BEGIN
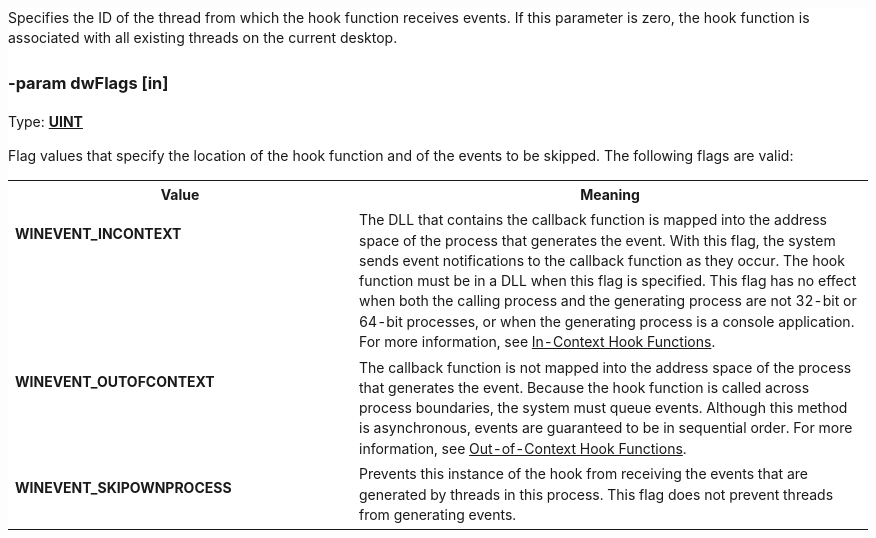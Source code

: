 Specifies the ID of the thread from which the hook function receives events. If this parameter is zero, the hook function is associated with all existing threads on the current desktop.


### -param dwFlags [in]

Type: <b><a href="https://msdn.microsoft.com/4553cafc-450e-4493-a4d4-cb6e2f274d46">UINT</a></b>


Flag values that specify the location of the hook function and of the events to be skipped. The following flags are valid:
			 



<table>
<tr>
<th>Value</th>
<th>Meaning</th>
</tr>
<tr>
<td width="40%"><a id="WINEVENT_INCONTEXT"></a><a id="winevent_incontext"></a><dl>
<dt><b>WINEVENT_INCONTEXT</b></dt>
</dl>
</td>
<td width="60%">
The DLL that contains the callback function is mapped into the address space of the process that generates the event. With this flag, the system sends event notifications to the callback function as they occur. The hook function must be in a DLL when this flag is specified. This flag has no effect when both the calling process and the generating process are not 32-bit or 64-bit processes, or when the generating process is a console application. For more information, see <a href="https://msdn.microsoft.com/bf12bda6-b00e-4fbe-a576-b989aa428b54">In-Context Hook Functions</a>.

</td>
</tr>
<tr>
<td width="40%"><a id="WINEVENT_OUTOFCONTEXT"></a><a id="winevent_outofcontext"></a><dl>
<dt><b>WINEVENT_OUTOFCONTEXT</b></dt>
</dl>
</td>
<td width="60%">
The callback function is not mapped into the address space of the process that generates the event. Because the hook function is called across process boundaries, the system must queue events. Although this method is asynchronous, events are guaranteed to be in sequential order. For more information, see <a href="https://msdn.microsoft.com/c0156485-db1e-42d3-bbbd-c51835a597ed">Out-of-Context Hook Functions</a>.

</td>
</tr>
<tr>
<td width="40%"><a id="WINEVENT_SKIPOWNPROCESS"></a><a id="winevent_skipownprocess"></a><dl>
<dt><b>WINEVENT_SKIPOWNPROCESS</b></dt>
</dl>
</td>
<td width="60%">
Prevents this instance of the hook from receiving the events that are generated by threads in this process. This flag does not prevent threads from generating events.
END
Description of the task: Give the count of lines in the listing that contain the word "must". No explanation is wanted.

Solution below: 2